** WHAT IS NEEDED **
Only certain lines below are wanted: those starting at the line containing "- Discussion topics" and ending at the line containing "- The Artists/Songs", both included, each retyped exactly.

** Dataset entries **

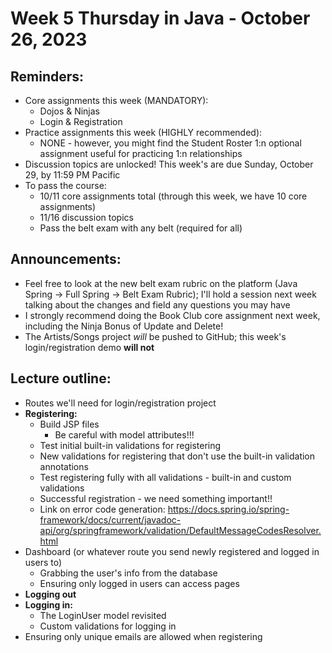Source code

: # Week 5 Thursday in Java - October 26, 2023

## Reminders:
- Core assignments this week (MANDATORY):
    - Dojos & Ninjas
    - Login & Registration
- Practice assignments this week (HIGHLY recommended):
    - NONE - however, you might find the Student Roster 1:n optional assignment useful for practicing 1:n relationships
- Discussion topics are unlocked!  This week's are due Sunday, October 29, by 11:59 PM Pacific
- To pass the course:
    - 10/11 core assignments total (through this week, we have 10 core assignments)
    - 11/16 discussion topics
    - Pass the belt exam with any belt (required for all)

## Announcements:
- Feel free to look at the new belt exam rubric on the platform (Java Spring -> Full Spring -> Belt Exam Rubric); I'll hold a session next week talking about the changes and field any questions you may have
- I strongly recommend doing the Book Club core assignment next week, including the Ninja Bonus of Update and Delete!
- The Artists/Songs project *will* be pushed to GitHub; this week's login/registration demo **will not**

## Lecture outline:
- Routes we'll need for login/registration project
- **Registering:**
    - Build JSP files
        - Be careful with model attributes!!!
    - Test initial built-in validations for registering
    - New validations for registering that don't use the built-in validation annotations
    - Test registering fully with all validations - built-in and custom validations
    - Successful registration - we need something important!!
    - Link on error code generation: https://docs.spring.io/spring-framework/docs/current/javadoc-api/org/springframework/validation/DefaultMessageCodesResolver.html
- Dashboard (or whatever route you send newly registered and logged in users to)
    - Grabbing the user's info from the database
    - Ensuring only logged in users can access pages
- **Logging out**
- **Logging in:**
    - The LoginUser model revisited
    - Custom validations for logging in
- Ensuring only unique emails are allowed when registering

** ANSWER TO THE PROBLEM **
- Discussion topics are unlocked!  This week's are due Sunday, October 29, by 11:59 PM Pacific
- To pass the course:
    - 10/11 core assignments total (through this week, we have 10 core assignments)
    - 11/16 discussion topics
    - Pass the belt exam with any belt (required for all)

## Announcements:
- Feel free to look at the new belt exam rubric on the platform (Java Spring -> Full Spring -> Belt Exam Rubric); I'll hold a session next week talking about the changes and field any questions you may have
- I strongly recommend doing the Book Club core assignment next week, including the Ninja Bonus of Update and Delete!
- The Artists/Songs project *will* be pushed to GitHub; this week's login/registration demo **will not**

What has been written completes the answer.